C'est un trou de verdure où chante une rivière
Accrochant follement aux herbes des haillons
D'argent ; où le soleil, de la montagne fière,
Luit : c'est un petit val qui mousse de rayons.
Un soldat jeune, bouche ouverte, tête nue,
Et la nuque baignant dans le frais cresson bleu,
Dort ; il est étendu dans l'herbe, sous la nue,
Pâle dans son lit vert où la lumière pleut.
Les pieds dans les glaïeuls, il dort. Souriant comme
Sourirait un enfant malade, il fait un somme :
Nature, berce-le chaudement : il a froid.
Les parfums ne font pas frissonner sa narine ;
Il dort dans le soleil, la main sur sa poitrine
Tranquille. Il a deux trous rouges au côté droit.
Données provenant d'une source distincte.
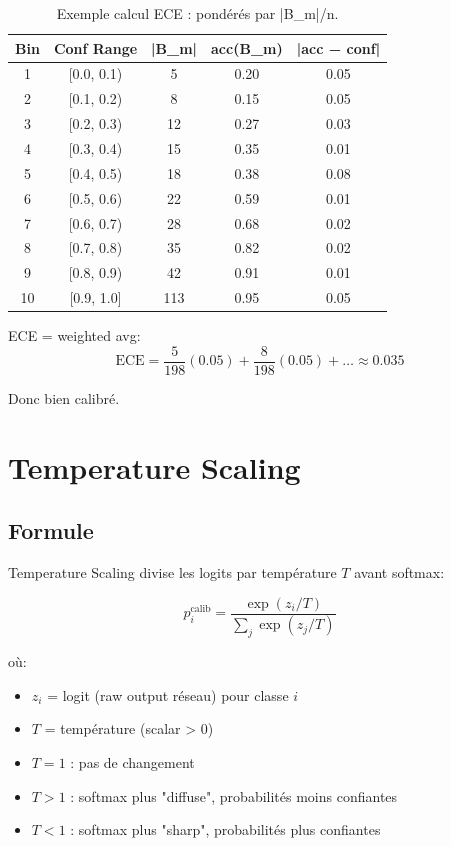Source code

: \documentclass[12pt,a4paper,oneside]{report}
\begin{document}
\begin{table}[H]
\centering
\begin{tabular}{|c|c|c|c|c|}
\hline
\textbf{Bin} & \textbf{Conf Range} & \textbf{|B_m|} & 
\textbf{acc(B_m)} & \textbf{|acc − conf|} \\
\hline
1 & [0.0, 0.1) & 5 & 0.20 & 0.05 \\
2 & [0.1, 0.2) & 8 & 0.15 & 0.05 \\
3 & [0.2, 0.3) & 12 & 0.27 & 0.03 \\
4 & [0.3, 0.4) & 15 & 0.35 & 0.01 \\
5 & [0.4, 0.5) & 18 & 0.38 & 0.08 \\
6 & [0.5, 0.6) & 22 & 0.59 & 0.01 \\
7 & [0.6, 0.7) & 28 & 0.68 & 0.02 \\
8 & [0.7, 0.8) & 35 & 0.82 & 0.02 \\
9 & [0.8, 0.9) & 42 & 0.91 & 0.01 \\
10 & [0.9, 1.0] & 113 & 0.95 & 0.05 \\
\hline
\end{tabular}
\caption{Exemple calcul ECE : pondérés par |B_m|/n.}
\label{tab:ece_example}
\end{table}

ECE = weighted avg:
$$\text{ECE} = \frac{5}{198}(0.05) + \frac{8}{198}(0.05) + \ldots 
\approx 0.035$$

Donc bien calibré.

\section{Temperature Scaling}

\subsection{Formule}

Temperature Scaling divise les logits par température $T$ avant softmax:

\begin{equation}
p_i^{\text{calib}} = \frac{\exp(z_i / T)}{\sum_j \exp(z_j / T)}
\label{eq:temp_scaling}
\end{equation}

où:
\begin{itemize}
    \item $z_i$ = logit (raw output réseau) pour classe $i$
    \item $T$ = température (scalar > 0)
    \item $T = 1$ : pas de changement
    \item $T > 1$ : softmax plus "diffuse", probabilités moins 
          confiantes
    \item $T < 1$ : softmax plus "sharp", probabilités plus 
          confiantes
\end{itemize}
\end{document}

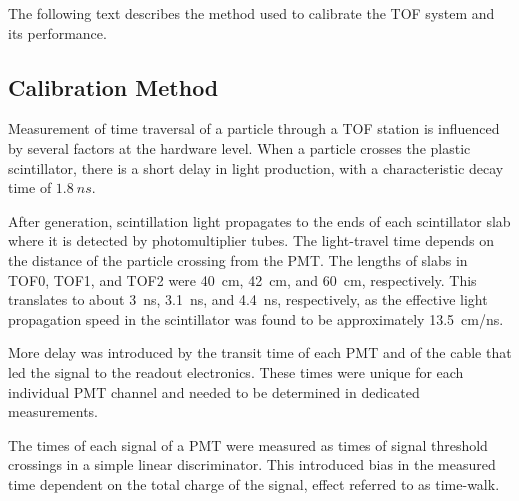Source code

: The following text describes the method used to calibrate the TOF
system and its performance.


\subsection{Calibration Method}

Measurement of time traversal of a particle through a TOF station is
influenced by several factors at the hardware level. When a particle
crosses the plastic scintillator, there is a short delay in light
production, with a characteristic decay time of $1.8~ns$.

After generation, scintillation light propagates to the ends of each
scintillator slab where it is detected by photomultiplier tubes. The
light-travel time depends on the distance of the particle crossing
from the PMT. The lengths of slabs in TOF0, TOF1, and TOF2 were 40~cm,
42~cm, and 60~cm, respectively. This translates to about 3~ns, 3.1~ns,
and 4.4~ns, respectively, as the effective light propagation speed in
the scintillator was found to be approximately 13.5~cm/ns.

More delay was introduced by the transit time of each PMT and of the
cable that led the signal to the readout electronics. These times were
unique for each individual PMT channel and needed to be determined in
dedicated measurements.

The times of each signal of a PMT were measured as times of signal threshold
crossings in a simple linear discriminator. This introduced bias in
the measured time dependent on the total charge of the signal, effect
referred to as time-walk.

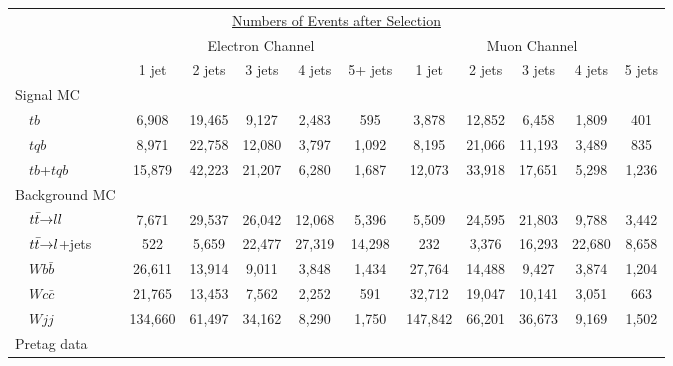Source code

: \begin{table}[!h!tbp]
\begin{center}
\begin{minipage}{6.5 in}
\begin{ruledtabular}
\begin{tabular}{l||ccccc|ccccc}
\multicolumn{11}{c}{\hspace{1in}\underline{Numbers of Events after Selection}} \vspace{0.1in}\\
& \multicolumn{5}{c|}{Electron Channel} & \multicolumn{5}{c}{Muon Channel} \\
                         & 1 jet & 2 jets & 3 jets & 4 jets & 5+ jets
                         & 1 jet & 2 jets & 3 jets & 4 jets & 5 jets \\
\hline			                   
Signal MC                &         &        &        &        &        &         &        &        &        &       \\
~~$tb$                   &   6,908 & 19,465 &  9,127 &  2,483 &   595  &   3,878 & 12,852 &  6,458 &  1,809 &   401 \\
~~$tqb$                  &   8,971 & 22,758 & 12,080 &  3,797 &  1,092 &   8,195 & 21,066 & 11,193 &  3,489 &   835 \\
~~$tb$+$tqb$             &  15,879 & 42,223 & 21,207 &  6,280 &  1,687 &  12,073 & 33,918 & 17,651 &  5,298 & 1,236 \\
Background MC            &         &        &        &        &        &         &        &        &        &       \\
~~${\mbox{$t\bar{t}$}}{\rightarrow}ll$	 &   7,671 & 29,537 & 26,042 & 12,068 &  5,396 &   5,509 & 24,595 & 21,803 &  9,788 & 3,442 \\
~~${\mbox{$t\bar{t}$}}{\rightarrow}l$+jets &     522 &  5,659 & 22,477 & 27,319 & 14,298 &     232 &  3,376 & 16,293 & 22,680 & 8,658 \\ 
~~$Wb\bar{b}$            &  26,611 & 13,914 &  9,011 &  3,848 &  1,434 &  27,764 & 14,488 &  9,427 &  3,874 & 1,204 \\
~~$Wc\bar{c}$            &  21,765 & 13,453 &  7,562 &  2,252 &    591 &  32,712 & 19,047 & 10,141 &  3,051 &   663 \\
~~$Wjj$                  & 134,660 & 61,497 & 34,162 &  8,290 &  1,750 & 147,842 & 66,201 & 36,673 &  9,169 & 1,502 \\
Pretag data              &         &        &        &        &        &         &        &        &        &       \\

\end{tabular}
\end{ruledtabular}
\end{minipage}
\end{center}
\end{table}
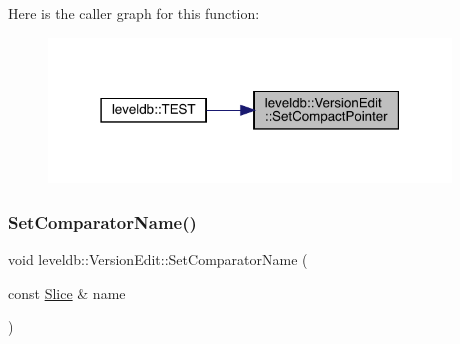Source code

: Here is the caller graph for this function\+:
\nopagebreak
\begin{figure}[H]
\begin{center}
\leavevmode
\includegraphics[width=303pt]{classleveldb_1_1_version_edit_ac9b26dfba1188705d7fc4deaf047271c_icgraph}
\end{center}
\end{figure}
\mbox{\label{classleveldb_1_1_version_edit_ab562147cdd82b184e86e88bd375a718c}} 
\subsubsection{\texorpdfstring{SetComparatorName()}{SetComparatorName()}}
{\footnotesize\ttfamily void leveldb\+::\+Version\+Edit\+::\+Set\+Comparator\+Name (\begin{DoxyParamCaption}\item[{const \mbox{\hyperlink{classleveldb_1_1_slice}{Slice}} \&}]{name }\end{DoxyParamCaption})\hspace{0.3cm}{\ttfamily [inline]}}

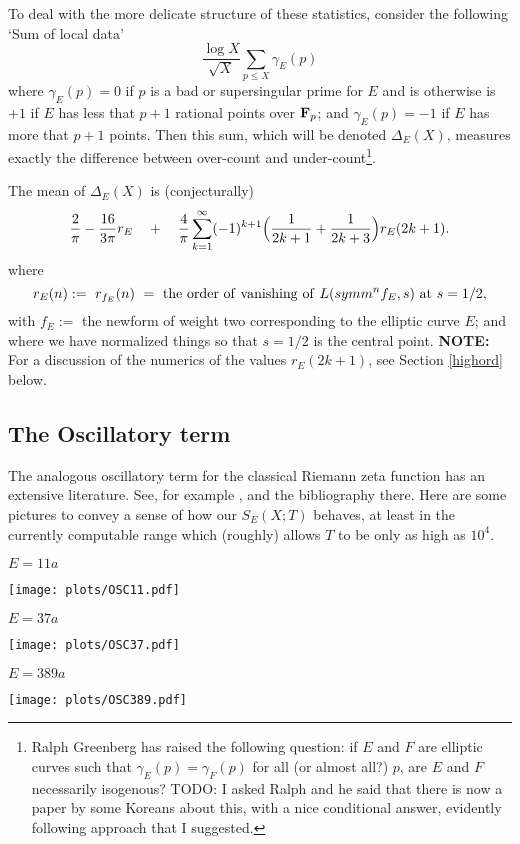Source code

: \documentclass[11pt]{article}
\theoremstyle{plain}
\theoremstyle{definition}
\numberwithin{equation}{section}
\numberwithin{figure}{section}
\numberwithin{table}{section}
\begin{document}
To deal with the more delicate structure of these statistics, consider the following `Sum of local data'
  $${\frac{\log X}{{\sqrt X}}}\sum_{p\le X}\gamma_E(p)$$  where $\gamma_E(p)=0$ if $p$ is a bad or supersingular prime for $E$ and is otherwise is $+1$ if $E$ has less that $p+1$ rational points over ${\bf F}_p$; and $\gamma_E(p) = -1$ if $E$ has more that $p+1$ points.  Then this sum, which will be denoted $\Delta_E(X)$, measures exactly the difference between over-count and under-count{\footnote{  Ralph Greenberg has raised the following question: if $E$ and $F$ are elliptic curves such that $\gamma_E(p)=\gamma_F(p)$ for all (or almost all?) $p$, are $E$ and $F$ necessarily isogenous?  TODO: I asked Ralph and he said that there is now a paper by some Koreans about this, with a nice conditional answer, evidently
  following approach that I suggested.}}. %

 The  mean of $\Delta_E(X)$ is  (conjecturally) \begin{equation*}
{\frac{2}{\pi}}- {\frac{16}{3\pi}}r_E \ \ \ + \ \ \  {\frac{4}{\pi}} \sum_{k=1}^{\infty}  (-1)^{k+1}\Bigl({\frac{1}{2k+1}} + {\frac{1}{2k+3}}\Bigr) r_E({2k+1}).
\end{equation*} where $$r_E(n):= \ r_{f_E}(n)\ = \ {\rm the\ order\ of\ vanishing\ of\ }L(symm^nf_E, s)\ {\rm at}\ s=1/2,$$ with $f_E:=$ the newform of weight two corresponding to the elliptic curve $E$; and where we have normalized things so that $s=1/2$ is the central point. {\bf NOTE:} For a discussion of the numerics of the values $r_E({2k+1})$, see Section {\ref{highord}} below.

    \subsection{The Oscillatory term}\label{osc}
   The analogous oscillatory term for the classical Riemann zeta function  has an extensive literature. See, for example \cite{G}, \cite{Fu} and the bibliography there. Here are some pictures to convey a sense of how our $S_E(X;T)$ behaves, at least in the currently computable range which (roughly) allows $T$ to be only as high as  $10^4$.


  \centerline{ $E = 11a$}
 \vskip10pt
 \texttt{[image: plots/OSC11.pdf]}

  \centerline{ $E = 37a$}
 \texttt{[image: plots/OSC37.pdf]}
   \vskip20pt
  \centerline{ $E = 389a$}
\vskip20pt
 \texttt{[image: plots/OSC389.pdf]}
\end{document}
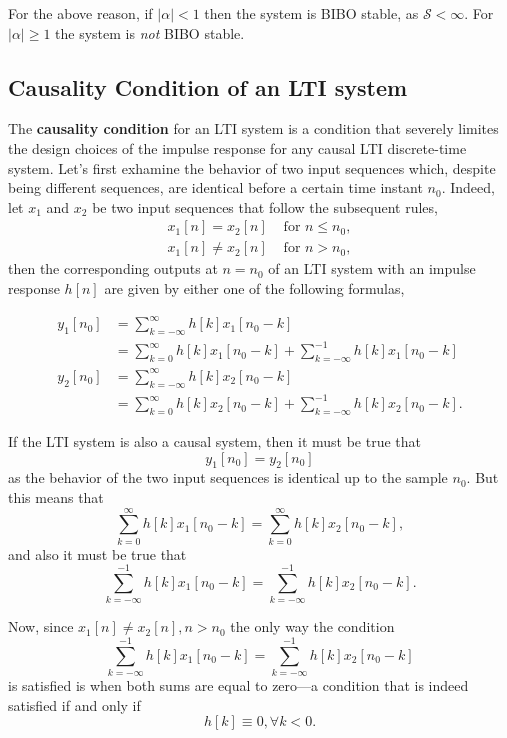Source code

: \documentclass[\documentfontsize, twocolumn]{\classname}
\begin{document}
For the above reason, if $|\alpha| < 1$ then the system is BIBO stable, as $\mathcal S < \infty$. For $|\alpha| \geq 1$ the system is \emph{not} BIBO stable.

\subsection{Causality Condition of an LTI system}

The \textbf{causality condition} for an LTI system is a condition that severely limites the design choices of the impulse response for any causal LTI discrete-time system. Let's first exhamine the behavior of two input sequences which, despite being different sequences, are identical before a certain time instant $n_0$. Indeed, let $x_1$ and $x_2$ be two input sequences that follow the subsequent rules,
\begin{align*}
    x_1[n] = x_2[n] &\mbox{ for } n \leq n_0,\\
    x_1[n] \neq x_2[n] &\mbox{ for } n > n_0,
\end{align*}
then the corresponding outputs at $n=n_0$ of an LTI system with an impulse response $h[n]$ are given by either one of the following formulas,

\begin{align*}
    y_1[n_0] &= \sum_{k=-\infty}^\infty h[k]x_1[n_0 - k]\\
             &= \sum_{k=0}^\infty h[k]x_1[n_0 - k] + \sum_{k=-\infty}^{-1} h[k]x_1[n_0 - k]\\
    y_2[n_0] &= \sum_{k=-\infty}^\infty h[k]x_2[n_0 - k]\\
             &= \sum_{k=0}^\infty h[k]x_2[n_0 - k] + \sum_{k=-\infty}^{-1} h[k]x_2[n_0 - k].
\end{align*}

If the LTI system is also a causal system, then it must be true that
\[ y_1[n_0] = y_2[n_0] \]
as the behavior of the two input sequences is identical up to the sample $n_0$. But this means that
\[
    \sum_{k=0}^\infty h[k] x_1[n_0 - k] = \sum_{k=0}^\infty h[k]x_2[n_0 - k],
\]
and also it must be true that
\[
    \sum_{k=-\infty}^{-1} h[k] x_1[n_0 - k] = \sum_{k=-\infty}^{-1} h[k]x_2[n_0 - k].
\]

Now, since $x_1[n] \neq x_2[n], n> n_0$ the only way the condition
\[
    \sum_{k=-\infty}^{-1} h[k] x_1[n_0 - k] = \sum_{k=-\infty}^{-1} h[k]x_2[n_0 - k]
\]
is satisfied is when both sums are equal to zero---a condition that is indeed satisfied if and only if
\begin{equation}\label{eqn:causalityConditionLTI}
    h[k] \equiv 0, \forall k < 0.
\end{equation}
\end{document}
Arthur Rimbaud, Le dormeur du val
Quand on vit au milieu des roses on en prend malgré soi le parfum.
Proverbe russe.
Une femme sans parfum
est une femme sans avenir.
(Coco Chanel)
L’odeur est l’intelligence des fleurs.
(HENRY DE MONTHERLANT)
Il n’y avait, sous le plafond bleu, que le parfum étouffant des fleurs. Et il semblait que ce parfum ne fût autre que l’odeur d’amour ancien dont l’alcôve était toujours restée tiède, une odeur grandie, centuplée, devenue si forte, qu’elle soufflait l’asphyxie. ( E.ZOLA)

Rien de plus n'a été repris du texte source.